Comecei a me afastar devagar e então pensei rapidamente. Fingi que havia mais gente conosco. De onde estávamos dava para ver uma trilha não muito distante, fingi que tinha visto alguns amigos e comecei a acenar e gritar dizendo: “oi, nós estamos aqui!” , sinalizando e pedindo para nos esperarem. Obviamente todos os outros estavam no acampamento, não havia ninguém. Torci para que os meus colegas entendessem o disfarce e colaborassem.

Eles entenderam. Logo outro amigo também simulou dizendo: ” Já estamos indo”. A partir daí nos distanciamos cuidadosamente, e em um determinado ponto começamos a correr. Como foi difícil escapar daquele lugar! Subimos uma ladeira rodeada de árvores e muitos frutos estavam esparramados no caminho, deixando chão escorregadio. Por fim, finalmente chegamos, exaustos, mas a salvos. Até hoje, ninguém além de nós soube o que aconteceu naquele dia.

Esta experiência me fez refletir sobre a vida. Há um verso bíblico que diz: ” Há um caminho que ao homem parece direito, mas o fim dele conduz à morte.” (Prov. 14:12) Quantas vezes nos metemos em grandes problemas por quebrar regras.
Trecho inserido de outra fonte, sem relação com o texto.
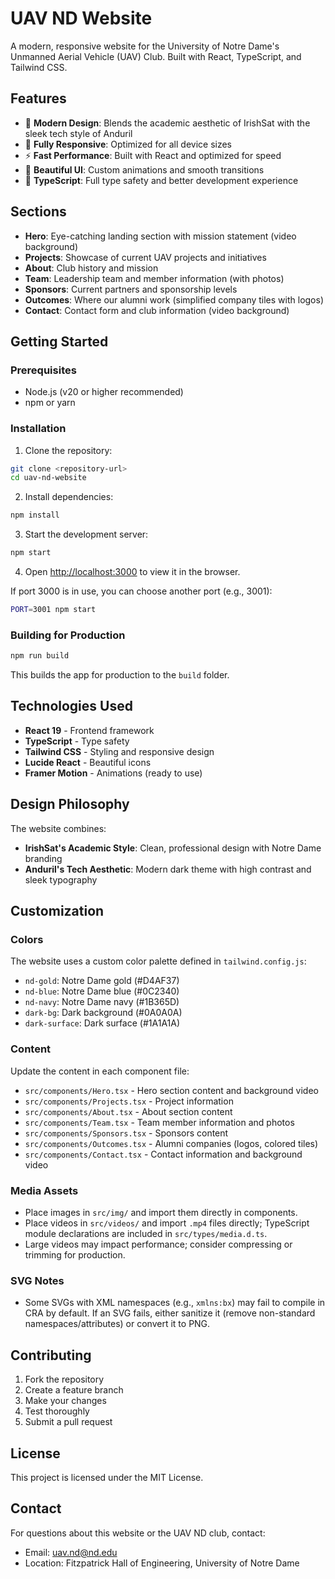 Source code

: # UAV ND Website

A modern, responsive website for the University of Notre Dame's Unmanned Aerial Vehicle (UAV) Club. Built with React, TypeScript, and Tailwind CSS.

## Features

- 🚁 **Modern Design**: Blends the academic aesthetic of IrishSat with the sleek tech style of Anduril
- 📱 **Fully Responsive**: Optimized for all device sizes
- ⚡ **Fast Performance**: Built with React and optimized for speed
- 🎨 **Beautiful UI**: Custom animations and smooth transitions
- 🔧 **TypeScript**: Full type safety and better development experience

## Sections

- **Hero**: Eye-catching landing section with mission statement (video background)
- **Projects**: Showcase of current UAV projects and initiatives
- **About**: Club history and mission
- **Team**: Leadership team and member information (with photos)
- **Sponsors**: Current partners and sponsorship levels
- **Outcomes**: Where our alumni work (simplified company tiles with logos)
- **Contact**: Contact form and club information (video background)

## Getting Started

### Prerequisites

- Node.js (v20 or higher recommended)
- npm or yarn

### Installation

1. Clone the repository:
```bash
git clone <repository-url>
cd uav-nd-website
```

2. Install dependencies:
```bash
npm install
```

3. Start the development server:
```bash
npm start
```

4. Open [http://localhost:3000](http://localhost:3000) to view it in the browser.

If port 3000 is in use, you can choose another port (e.g., 3001):

```bash
PORT=3001 npm start
```

### Building for Production

```bash
npm run build
```

This builds the app for production to the `build` folder.

## Technologies Used

- **React 19** - Frontend framework
- **TypeScript** - Type safety
- **Tailwind CSS** - Styling and responsive design
- **Lucide React** - Beautiful icons
- **Framer Motion** - Animations (ready to use)

## Design Philosophy

The website combines:

- **IrishSat's Academic Style**: Clean, professional design with Notre Dame branding
- **Anduril's Tech Aesthetic**: Modern dark theme with high contrast and sleek typography

## Customization

### Colors

The website uses a custom color palette defined in `tailwind.config.js`:

- `nd-gold`: Notre Dame gold (#D4AF37)
- `nd-blue`: Notre Dame blue (#0C2340)
- `nd-navy`: Notre Dame navy (#1B365D)
- `dark-bg`: Dark background (#0A0A0A)
- `dark-surface`: Dark surface (#1A1A1A)

### Content

Update the content in each component file:
- `src/components/Hero.tsx` - Hero section content and background video
- `src/components/Projects.tsx` - Project information
- `src/components/About.tsx` - About section content
- `src/components/Team.tsx` - Team member information and photos
- `src/components/Sponsors.tsx` - Sponsors content
- `src/components/Outcomes.tsx` - Alumni companies (logos, colored tiles)
- `src/components/Contact.tsx` - Contact information and background video

### Media Assets

- Place images in `src/img/` and import them directly in components.
- Place videos in `src/videos/` and import `.mp4` files directly; TypeScript module declarations are included in `src/types/media.d.ts`.
- Large videos may impact performance; consider compressing or trimming for production.

### SVG Notes

- Some SVGs with XML namespaces (e.g., `xmlns:bx`) may fail to compile in CRA by default. If an SVG fails, either sanitize it (remove non-standard namespaces/attributes) or convert it to PNG.

## Contributing

1. Fork the repository
2. Create a feature branch
3. Make your changes
4. Test thoroughly
5. Submit a pull request

## License

This project is licensed under the MIT License.

## Contact

For questions about this website or the UAV ND club, contact:
- Email: uav.nd@nd.edu
- Location: Fitzpatrick Hall of Engineering, University of Notre Dame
Ultrapassamos os “portões” só para descobrir o perigo. Ainda bem que temos um Pai amoroso que cuida de nós. Quando pedimos socorro, ele nos ouve e nos salva. A bíblia diz que ele não se cansa e não dorme, pois está atento a você e a mim. Porém, seja sábio, não ultrapasse os limites estabelecidos. Tema a Deus, seja obediente e viva plenamente em sua graça.